Jim Hunter

Year of Graduation: 
1964
Exeter graduate Jim Hunter helping someone

"For the first time in many years, I love to go to work. ... I feel I've found a calling that I didn't have before."

Rethinking Retirement

Jim Hunter ’64 traveled to Brazil on business 20 years ago, and he never quite made his way home. Or rather, he made a new home, there in São Paulo. “I met my wife in 1997, and I’ve basically been here since,” he says from his apartment on the last morning of Carnaval. Fluent in Portuguese and happily assimilated into Brazilian culture, he has been a permanent resident since 2001 — and in the midst of what many would consider their retirement years, Hunter has found a new vocation as well.

In 2014 after working in business, real estate and urban planning for many years, Hunter enrolled in a doctoral program to study infectious diseases at the Universidade Federal de São Paulo (UNIFESP).
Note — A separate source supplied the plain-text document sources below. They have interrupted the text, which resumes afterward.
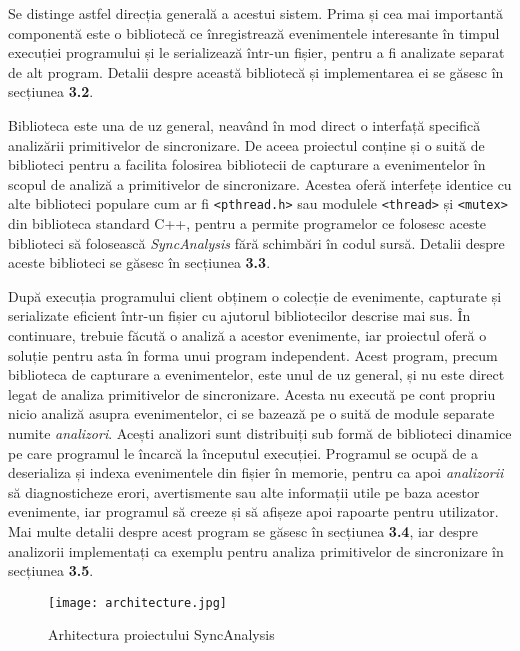 Se distinge astfel direcția generală a acestui sistem. Prima și cea mai
importantă componentă este o bibliotecă ce înregistrează evenimentele
interesante în timpul execuției programului și le serializează într-un
fișier, pentru a fi analizate separat de alt program. Detalii despre
această bibliotecă și implementarea ei se găsesc în secțiunea
\textbf{3.2}.

Biblioteca este una de uz general, neavând în mod direct o interfață
specifică analizării primitivelor de sincronizare. De aceea proiectul
conține și o suită de biblioteci pentru a facilita folosirea bibliotecii
de capturare a evenimentelor în scopul de analiză a primitivelor de
sincronizare. Acestea oferă interfețe identice cu alte biblioteci
populare cum ar fi \lstinline{<pthread.h>} sau modulele
\lstinline{<thread>} și \lstinline{<mutex>} din biblioteca standard C++,
pentru a permite programelor ce folosesc aceste biblioteci să folosească
\textit{SyncAnalysis} fără schimbări în codul sursă. Detalii despre
aceste biblioteci se găsesc în secțiunea \textbf{3.3}.

După execuția programului client obținem o colecție de evenimente,
capturate și serializate eficient într-un fișier cu ajutorul
bibliotecilor descrise mai sus. În continuare, trebuie făcută o analiză
a acestor evenimente, iar proiectul oferă o soluție pentru asta în forma
unui program independent. Acest program, precum biblioteca de capturare
a evenimentelor, este unul de uz general, și nu este direct legat de
analiza primitivelor de sincronizare. Acesta nu execută pe cont propriu
nicio analiză asupra evenimentelor, ci se bazează pe o suită de module
separate numite \textit{analizori}. Acești analizori sunt distribuiți
sub formă de biblioteci dinamice pe care programul le încarcă la
începutul execuției. Programul se ocupă de a deserializa și indexa
evenimentele din fișier în memorie, pentru ca apoi \textit{analizorii}
să diagnosticheze erori, avertismente sau alte informații utile pe baza
acestor evenimente, iar programul să creeze și să afișeze apoi rapoarte
pentru utilizator. Mai multe detalii despre acest program se găsesc în
secțiunea \textbf{3.4}, iar despre analizorii implementați ca exemplu
pentru analiza primitivelor de sincronizare în secțiunea \textbf{3.5}.

\begin{figure}[h]
\centering
\texttt{[image: architecture.jpg]}
\caption{Arhitectura proiectului SyncAnalysis}
\label{fig:architecture}
\end{figure}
He was 68. As part of his studies, he provides statistical and programming support to a team of researchers at the Retrovirology Laboratory of the Paulista School of Medicine, where they are searching for a cure for HIV and its related illnesses. “We are reasonably sure we’ll find one,” he says.

Brazil’s outstanding databases help put his team at the forefront of AIDS research and allow Hunter, whose dissertation is largely about mutations, to conduct research without having to run new experiments. His team has been approached by other universities to work on projects together. “Every case has been logged,” he explains. “We keep track of [patients’] cellular anomalies, every medication. We have millions of test results, viral samples and mutations. It’s all here.”

Hunter finds the work, and the knowledge of its potential benefits to society, incredibly rewarding. “I should have been doing this 30 years ago,” he says. Outlining a memorable career, he clarifies, “I’ve had some really terrific experiences.” With a master’s degree in urban planning from Yale School of Architecture, he supported efforts to revitalize downtown Los Angeles and was involved in the redevelopment of Times Square — an experience he calls the “highlight of my first 40 years.”

He later worked as a consultant, performing quantitative analyses for clients in the business and real estate worlds. “Eventually,” he says, “I became more interested in the quantitative methods themselves.” That interest would alter his trajectory. When a colleague asked him to teach a course in statistics for researchers at UNIFESP, he jumped at the chance. Many of his students had studied statistics but never quite grasped the concepts. “I tried to apply new technologies and techniques to overcome their fear,” he says. Hunter began to offer a regular course at the university.

About three years ago, he got a call from a former student. Her professor had just had an article rejected and needed his statistics checked. It took Hunter three days to work through the numbers and provide graphs and statistical results. His grateful client invited Hunter to work on two more projects with him — including one that involved searching for a cure for AIDS. The opportunity to work on groundbreaking HIV research was thrilling, but he would have to complete his doctorate if he wanted to join the team. The prospect continues to delight him.

This septuagenarian is quick to admit, “It’s not really worth the university’s money to make me a tenure-track professor at the age of 70,” but he’s making himself useful. Microscopic in size — about 150 nanometers, or one billionth of a meter — HIV viruses require multimillion-dollar microscopes to be seen. That’s where his expertise comes in handy: “We have to use statistical tools to find them.” Hunter also teaches the statistics course for infectious diseases and all the subdisciplines, such as virology and microbiology. “We’re going to design courses for other disciplines as well.”

And he couldn’t be happier. “For the first time in many years, I love to go to work,” he says. “I’m so grateful that my students, who are now my friends, got me into this. I feel I’ve found a calling that I didn’t have before.”

—Genny Beckman Moriarty

Editor's note: This profile first appeared in the spring 2017 issue of The Exeter Bulletin.